Assignment:
Show all lines from the records below in which the string "both" is present.

Dataset content:
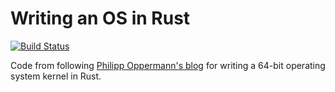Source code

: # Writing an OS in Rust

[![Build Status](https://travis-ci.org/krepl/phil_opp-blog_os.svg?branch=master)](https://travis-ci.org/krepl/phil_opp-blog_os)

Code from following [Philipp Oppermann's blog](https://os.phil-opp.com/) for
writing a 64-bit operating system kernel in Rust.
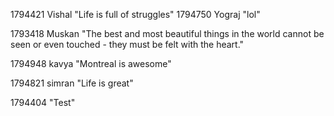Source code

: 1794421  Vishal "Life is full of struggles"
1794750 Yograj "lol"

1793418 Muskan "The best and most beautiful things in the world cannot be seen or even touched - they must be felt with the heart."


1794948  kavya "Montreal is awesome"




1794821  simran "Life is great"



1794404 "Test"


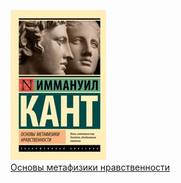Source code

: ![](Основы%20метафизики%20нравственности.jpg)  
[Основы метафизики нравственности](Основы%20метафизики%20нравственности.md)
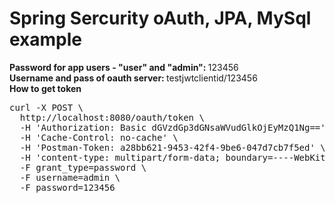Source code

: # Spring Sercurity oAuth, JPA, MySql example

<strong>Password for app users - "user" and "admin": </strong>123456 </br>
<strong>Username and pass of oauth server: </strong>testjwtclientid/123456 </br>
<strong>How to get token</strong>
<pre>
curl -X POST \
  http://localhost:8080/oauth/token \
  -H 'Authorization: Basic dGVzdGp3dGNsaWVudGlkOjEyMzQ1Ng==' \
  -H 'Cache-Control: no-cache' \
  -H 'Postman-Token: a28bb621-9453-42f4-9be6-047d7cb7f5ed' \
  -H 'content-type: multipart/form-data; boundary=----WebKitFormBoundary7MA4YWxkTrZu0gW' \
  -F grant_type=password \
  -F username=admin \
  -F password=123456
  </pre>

---

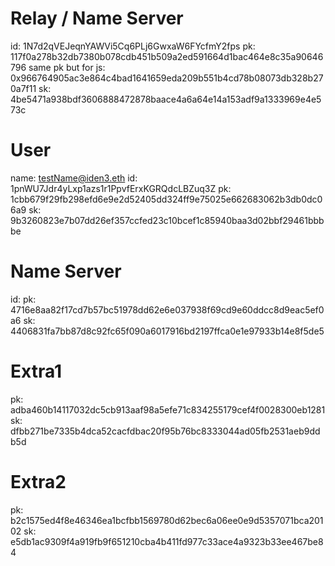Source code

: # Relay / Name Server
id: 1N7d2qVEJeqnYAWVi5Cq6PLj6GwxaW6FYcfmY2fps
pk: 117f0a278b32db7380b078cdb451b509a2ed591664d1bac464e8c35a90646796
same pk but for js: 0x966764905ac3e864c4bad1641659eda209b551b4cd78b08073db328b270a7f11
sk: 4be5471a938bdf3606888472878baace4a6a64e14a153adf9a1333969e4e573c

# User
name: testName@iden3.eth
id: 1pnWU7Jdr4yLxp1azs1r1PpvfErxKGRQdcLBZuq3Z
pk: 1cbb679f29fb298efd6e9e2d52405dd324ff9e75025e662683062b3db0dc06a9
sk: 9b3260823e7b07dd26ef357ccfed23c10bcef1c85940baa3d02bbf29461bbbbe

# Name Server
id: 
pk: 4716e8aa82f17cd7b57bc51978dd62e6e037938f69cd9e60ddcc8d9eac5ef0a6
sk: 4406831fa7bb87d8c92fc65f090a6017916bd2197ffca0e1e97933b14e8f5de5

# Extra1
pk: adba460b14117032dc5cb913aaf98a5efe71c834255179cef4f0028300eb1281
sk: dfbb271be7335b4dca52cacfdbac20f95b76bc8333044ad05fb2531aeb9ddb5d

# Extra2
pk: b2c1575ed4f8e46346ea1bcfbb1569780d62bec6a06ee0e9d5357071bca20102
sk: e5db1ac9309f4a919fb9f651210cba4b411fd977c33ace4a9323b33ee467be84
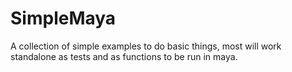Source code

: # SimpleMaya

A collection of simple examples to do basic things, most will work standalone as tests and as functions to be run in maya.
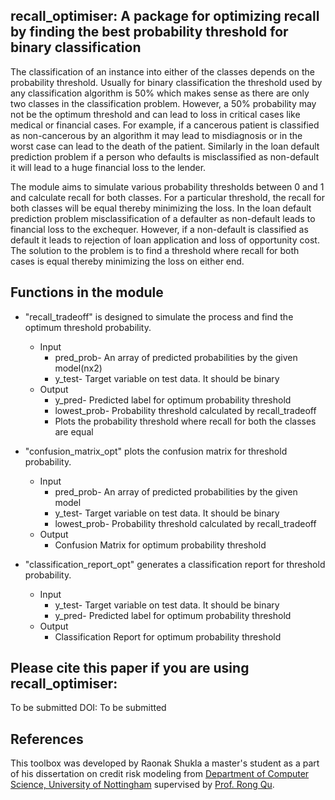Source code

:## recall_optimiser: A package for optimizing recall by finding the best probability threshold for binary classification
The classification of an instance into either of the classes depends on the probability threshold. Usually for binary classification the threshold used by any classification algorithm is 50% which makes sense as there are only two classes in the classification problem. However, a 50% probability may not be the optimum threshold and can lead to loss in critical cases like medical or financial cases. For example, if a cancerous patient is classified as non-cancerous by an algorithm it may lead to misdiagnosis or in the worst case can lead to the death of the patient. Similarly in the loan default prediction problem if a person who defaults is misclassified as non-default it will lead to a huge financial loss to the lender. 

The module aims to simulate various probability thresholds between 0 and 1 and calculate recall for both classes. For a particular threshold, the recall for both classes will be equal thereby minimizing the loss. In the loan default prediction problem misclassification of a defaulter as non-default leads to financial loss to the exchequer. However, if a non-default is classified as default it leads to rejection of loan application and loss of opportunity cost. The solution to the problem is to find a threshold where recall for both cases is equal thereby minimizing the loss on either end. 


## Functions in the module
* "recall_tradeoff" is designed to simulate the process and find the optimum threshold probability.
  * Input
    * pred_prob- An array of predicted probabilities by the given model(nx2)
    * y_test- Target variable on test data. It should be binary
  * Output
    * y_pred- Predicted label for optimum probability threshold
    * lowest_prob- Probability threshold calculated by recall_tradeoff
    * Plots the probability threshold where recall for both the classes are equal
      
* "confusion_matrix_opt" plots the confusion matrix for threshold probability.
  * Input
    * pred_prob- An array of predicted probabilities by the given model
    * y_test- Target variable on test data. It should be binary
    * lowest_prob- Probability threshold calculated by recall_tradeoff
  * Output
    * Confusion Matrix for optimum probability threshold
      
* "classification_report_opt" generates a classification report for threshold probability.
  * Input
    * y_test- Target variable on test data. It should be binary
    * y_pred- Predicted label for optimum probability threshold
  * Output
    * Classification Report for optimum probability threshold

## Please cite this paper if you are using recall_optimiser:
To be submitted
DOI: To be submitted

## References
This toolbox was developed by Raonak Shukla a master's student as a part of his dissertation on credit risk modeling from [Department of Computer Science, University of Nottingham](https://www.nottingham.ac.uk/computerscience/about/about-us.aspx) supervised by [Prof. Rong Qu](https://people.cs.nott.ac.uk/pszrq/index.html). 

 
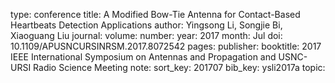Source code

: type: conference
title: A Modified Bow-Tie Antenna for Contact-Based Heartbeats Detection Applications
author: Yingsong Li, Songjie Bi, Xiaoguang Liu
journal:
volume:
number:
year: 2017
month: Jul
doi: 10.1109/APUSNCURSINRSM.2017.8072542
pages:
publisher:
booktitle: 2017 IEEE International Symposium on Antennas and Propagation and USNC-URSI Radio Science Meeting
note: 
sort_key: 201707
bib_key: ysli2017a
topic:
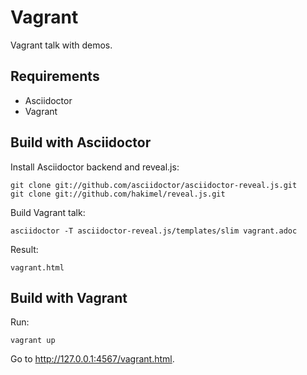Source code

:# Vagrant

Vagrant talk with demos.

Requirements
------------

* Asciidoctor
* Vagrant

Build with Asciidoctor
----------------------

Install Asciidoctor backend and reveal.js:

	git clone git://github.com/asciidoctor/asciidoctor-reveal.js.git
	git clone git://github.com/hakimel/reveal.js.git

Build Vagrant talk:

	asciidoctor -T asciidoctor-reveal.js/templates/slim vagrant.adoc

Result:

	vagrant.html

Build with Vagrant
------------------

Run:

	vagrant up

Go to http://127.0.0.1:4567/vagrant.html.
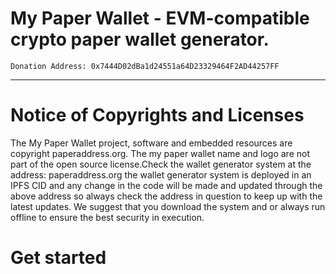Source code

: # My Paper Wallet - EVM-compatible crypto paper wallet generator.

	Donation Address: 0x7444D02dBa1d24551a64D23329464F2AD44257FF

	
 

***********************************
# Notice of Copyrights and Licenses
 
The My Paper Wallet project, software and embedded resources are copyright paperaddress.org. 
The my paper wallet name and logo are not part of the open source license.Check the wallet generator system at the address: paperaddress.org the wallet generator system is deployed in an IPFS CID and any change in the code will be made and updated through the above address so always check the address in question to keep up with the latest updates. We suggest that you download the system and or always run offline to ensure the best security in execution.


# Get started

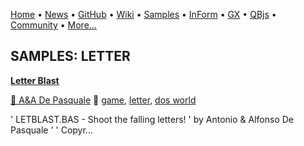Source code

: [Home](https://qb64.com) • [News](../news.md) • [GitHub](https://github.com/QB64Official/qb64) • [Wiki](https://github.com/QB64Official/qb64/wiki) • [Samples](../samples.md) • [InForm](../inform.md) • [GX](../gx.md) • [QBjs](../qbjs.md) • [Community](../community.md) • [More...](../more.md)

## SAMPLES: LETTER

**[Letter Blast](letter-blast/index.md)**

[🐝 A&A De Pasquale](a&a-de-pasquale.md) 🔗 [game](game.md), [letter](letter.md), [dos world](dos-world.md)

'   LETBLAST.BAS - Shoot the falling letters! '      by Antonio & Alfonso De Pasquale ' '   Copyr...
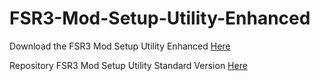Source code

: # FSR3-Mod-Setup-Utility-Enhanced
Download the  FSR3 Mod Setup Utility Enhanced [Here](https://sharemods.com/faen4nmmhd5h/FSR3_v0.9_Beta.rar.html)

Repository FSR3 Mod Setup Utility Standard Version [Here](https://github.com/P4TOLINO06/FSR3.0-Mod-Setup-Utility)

Finished exercise:
The module aims to simulate various probability thresholds between 0 and 1 and calculate recall for both classes. For a particular threshold, the recall for both classes will be equal thereby minimizing the loss. In the loan default prediction problem misclassification of a defaulter as non-default leads to financial loss to the exchequer. However, if a non-default is classified as default it leads to rejection of loan application and loss of opportunity cost. The solution to the problem is to find a threshold where recall for both cases is equal thereby minimizing the loss on either end. 
    * Plots the probability threshold where recall for both the classes are equal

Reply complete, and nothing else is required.